Obama’s focus on India also has implications for U.S. relations with Pakistan. The president will spend three days in India, while bypassing Pakistan altogether. In recent years, by contrast, American presidents have typically coupled visits to India with at least a brief stop in Pakistan.
Pakistan’s leaders reportedly are not amused. But given Pakistan’s sorry performance in dealing with radical Islamic insurgents, you can make the case that the U.S. should not be trying to amuse its leaders right now. Perhaps the message should instead be that our patience has limits and that our friendship must be earned.
The question, though, is whether Obama has it in him to stand by the policy implications of the itinerary of this trip.

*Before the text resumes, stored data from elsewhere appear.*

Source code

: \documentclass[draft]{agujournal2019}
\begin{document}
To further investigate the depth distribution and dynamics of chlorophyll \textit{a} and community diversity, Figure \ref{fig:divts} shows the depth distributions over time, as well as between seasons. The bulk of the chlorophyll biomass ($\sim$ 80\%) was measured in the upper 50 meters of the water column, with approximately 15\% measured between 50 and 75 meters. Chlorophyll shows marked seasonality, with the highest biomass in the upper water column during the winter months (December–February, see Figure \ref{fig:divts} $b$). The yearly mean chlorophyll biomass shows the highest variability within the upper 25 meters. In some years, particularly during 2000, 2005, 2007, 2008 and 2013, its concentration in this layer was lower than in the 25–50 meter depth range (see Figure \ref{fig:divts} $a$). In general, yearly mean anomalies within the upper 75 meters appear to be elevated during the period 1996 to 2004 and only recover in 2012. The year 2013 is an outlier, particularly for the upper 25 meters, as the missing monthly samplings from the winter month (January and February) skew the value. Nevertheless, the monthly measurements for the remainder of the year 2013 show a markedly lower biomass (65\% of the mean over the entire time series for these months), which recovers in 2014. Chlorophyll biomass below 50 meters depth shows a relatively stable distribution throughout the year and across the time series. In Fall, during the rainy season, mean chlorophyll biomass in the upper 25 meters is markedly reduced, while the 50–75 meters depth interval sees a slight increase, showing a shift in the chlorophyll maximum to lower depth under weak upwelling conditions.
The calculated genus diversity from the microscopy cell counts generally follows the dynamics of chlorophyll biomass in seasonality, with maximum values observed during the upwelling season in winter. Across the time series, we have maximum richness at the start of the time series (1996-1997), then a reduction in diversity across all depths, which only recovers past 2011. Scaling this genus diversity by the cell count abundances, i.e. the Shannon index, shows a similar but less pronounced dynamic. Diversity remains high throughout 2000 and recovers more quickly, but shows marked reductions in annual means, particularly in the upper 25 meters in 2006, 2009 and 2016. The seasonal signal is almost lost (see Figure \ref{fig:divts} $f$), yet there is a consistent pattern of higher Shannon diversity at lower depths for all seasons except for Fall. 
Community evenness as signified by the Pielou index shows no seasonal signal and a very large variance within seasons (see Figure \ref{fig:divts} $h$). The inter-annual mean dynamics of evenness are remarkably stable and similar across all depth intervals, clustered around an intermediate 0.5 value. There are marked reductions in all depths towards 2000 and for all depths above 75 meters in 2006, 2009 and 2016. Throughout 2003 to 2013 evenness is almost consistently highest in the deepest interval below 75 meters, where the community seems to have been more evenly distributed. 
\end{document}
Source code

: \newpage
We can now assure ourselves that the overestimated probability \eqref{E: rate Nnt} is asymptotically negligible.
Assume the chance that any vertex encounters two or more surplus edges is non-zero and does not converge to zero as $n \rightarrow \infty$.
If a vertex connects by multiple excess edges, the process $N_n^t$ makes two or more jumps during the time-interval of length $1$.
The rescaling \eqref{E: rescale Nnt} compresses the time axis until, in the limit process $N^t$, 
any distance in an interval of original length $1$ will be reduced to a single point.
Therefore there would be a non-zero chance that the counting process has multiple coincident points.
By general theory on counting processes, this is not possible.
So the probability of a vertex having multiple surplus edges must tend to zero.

If China shows its displeasure with Obama’s seeming new direction, will Obama kow-tow? If Pakistan’s leaders react with passive-aggression to Obama’s new-found interest in closer relations with India, will Obama tilt back away from India?
In these sorts of matters, I often find it useful to ask what George W. Bush would do, and then assume Obama will do the opposite. For this reason, among others, I suspect that the answer to both questions in the previous paragraph is: yes.